**ACTIVITY:** Leaving out the pictures, copy each record below exactly.

**AVAILABLE DATA:**
━━━━━━━━━━━━━━━━━━━━

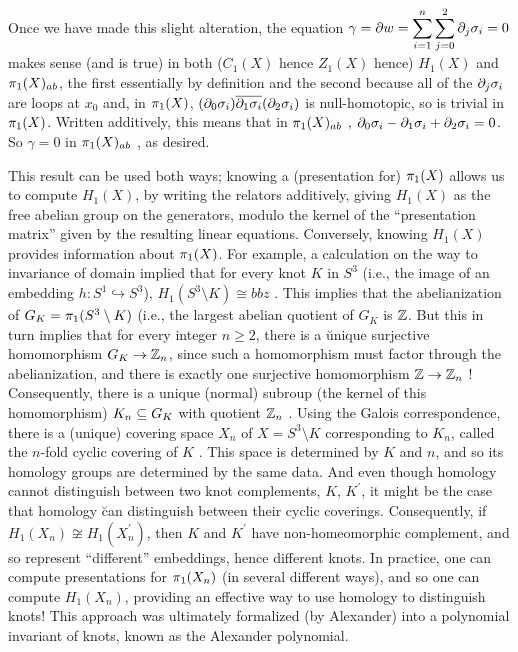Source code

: Once we have made this slight alteration, the equation
$\displaystyle \gamma = \partial w = \sum_{i=1}^n \sum_{j=0}^2 \partial_j \sigma_i = 0$
makes sense (and is true) in both ($C_1(X)$ hence $Z_1(X)$ hence) $H_1(X)$ and
$\pi_1(X)_{ab}$, the first essentially by definition and the second because 
all of the $\partial_j \sigma_i$ are loops at $x_0$ and, in 
$\pi_1(X)$, $(\partial_0\sigma_i)\overline{\partial_1\sigma_i}(\partial_2\sigma_i)$ is null-homotopic,
so is trivial in $\pi_1(X)$. Written additively, this means that in
$\pi_1(X)_{ab}$ , $\partial_0\sigma_i - \partial_1\sigma_i + \partial_2\sigma_i = 0$. 
So $\gamma = 0$ in $\pi_1(X)_{ab}$ , as desired.

\msk

This result can be used both ways; knowing a (presentation for) $\pi_1(X)$
allows us to compute $H_1(X)$, by writing the relators additively, giving
$H_1(X)$ as the free abelian group on the generators, modulo the kernel 
of the ``presentation matrix'' given by the resulting linear equations. Conversely,
knowing $H_1(X)$ provides information about $\pi_1(X)$. For example,
a calculation on the way to invariance of domain implied that for every
knot $K$ in $S^3$ (i.e., the image of an embedding $h:S^1\hookrightarrow S^3$),
$H_1(S^3\setminus K) \cong bbz$ . This implies that the abelianization of 
$G_K = \pi_1(S^3\setminus K)$ (i.e., the largest abelian quotient of $G_K$  is ${\Bbb Z}$.
But this in turn implies that for every integer $n\geq 2$, there is a \u{unique}
surjective homomorphism $G_K\rightarrow {\Bbb Z}_n$, since such a homomorphism must factor 
through the abelianization, and there is exactly one surjective homomorphism
${\Bbb Z} \rightarrow {\Bbb Z}_n$ ! Consequently, there is a unique (normal) subroup (the kernel
of this homomorphism) $K_n\subseteq G_K$ with quotient ${\Bbb Z}_n$ . Using the Galois
correspondence, there is a (unique) covering space $X_n$ of $X=S^3\setminus K$
corresponding to $K_n$, called the $n$-fold cyclic covering of $K$ . This space is determined
by $K$ and $n$, and so its homology groups are determined by the same data.
And even though homology cannot distinguish between two knot complements,
$K$, $K^\prime$, it might be the case that homology \u{can} distinguish between 
their cyclic coverings. Consequently, 
if $H_1(X_n)\not\cong H_1(X_n^\prime)$, then $K$ and $K^\prime$ have non-homeomorphic
complement, and so represent ``different'' embeddings, hence different knots.
In practice, one can compute presentations for $\pi_1(X_n)$ (in several different ways),
and so one can compute $H_1(X_n)$, providing an effective way to use homology
to distinguish knots! This approach was ultimately formalized (by Alexander) into a polynomial
invariant of knots, known as the Alexander polynomial.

━━━━━━━━━━━━━━━━━━━━

**SOLUTION BELOW:**
Source code

: Once we have made this slight alteration, the equation
$\displaystyle \gamma = \partial w = \sum_{i=1}^n \sum_{j=0}^2 \partial_j \sigma_i = 0$
makes sense (and is true) in both ($C_1(X)$ hence $Z_1(X)$ hence) $H_1(X)$ and
$\pi_1(X)_{ab}$, the first essentially by definition and the second because 
all of the $\partial_j \sigma_i$ are loops at $x_0$ and, in 
$\pi_1(X)$, $(\partial_0\sigma_i)\overline{\partial_1\sigma_i}(\partial_2\sigma_i)$ is null-homotopic,
so is trivial in $\pi_1(X)$. Written additively, this means that in
$\pi_1(X)_{ab}$ , $\partial_0\sigma_i - \partial_1\sigma_i + \partial_2\sigma_i = 0$. 
So $\gamma = 0$ in $\pi_1(X)_{ab}$ , as desired.

\msk

This result can be used both ways; knowing a (presentation for) $\pi_1(X)$
allows us to compute $H_1(X)$, by writing the relators additively, giving
$H_1(X)$ as the free abelian group on the generators, modulo the kernel 
of the ``presentation matrix'' given by the resulting linear equations. Conversely,
knowing $H_1(X)$ provides information about $\pi_1(X)$. For example,
a calculation on the way to invariance of domain implied that for every
knot $K$ in $S^3$ (i.e., the image of an embedding $h:S^1\hookrightarrow S^3$),
$H_1(S^3\setminus K) \cong bbz$ . This implies that the abelianization of 
$G_K = \pi_1(S^3\setminus K)$ (i.e., the largest abelian quotient of $G_K$  is ${\Bbb Z}$.
But this in turn implies that for every integer $n\geq 2$, there is a \u{unique}
surjective homomorphism $G_K\rightarrow {\Bbb Z}_n$, since such a homomorphism must factor 
through the abelianization, and there is exactly one surjective homomorphism
${\Bbb Z} \rightarrow {\Bbb Z}_n$ ! Consequently, there is a unique (normal) subroup (the kernel
of this homomorphism) $K_n\subseteq G_K$ with quotient ${\Bbb Z}_n$ . Using the Galois
correspondence, there is a (unique) covering space $X_n$ of $X=S^3\setminus K$
corresponding to $K_n$, called the $n$-fold cyclic covering of $K$ . This space is determined
by $K$ and $n$, and so its homology groups are determined by the same data.
And even though homology cannot distinguish between two knot complements,
$K$, $K^\prime$, it might be the case that homology \u{can} distinguish between 
their cyclic coverings. Consequently, 
if $H_1(X_n)\not\cong H_1(X_n^\prime)$, then $K$ and $K^\prime$ have non-homeomorphic
complement, and so represent ``different'' embeddings, hence different knots.
In practice, one can compute presentations for $\pi_1(X_n)$ (in several different ways),
and so one can compute $H_1(X_n)$, providing an effective way to use homology
to distinguish knots! This approach was ultimately formalized (by Alexander) into a polynomial
invariant of knots, known as the Alexander polynomial.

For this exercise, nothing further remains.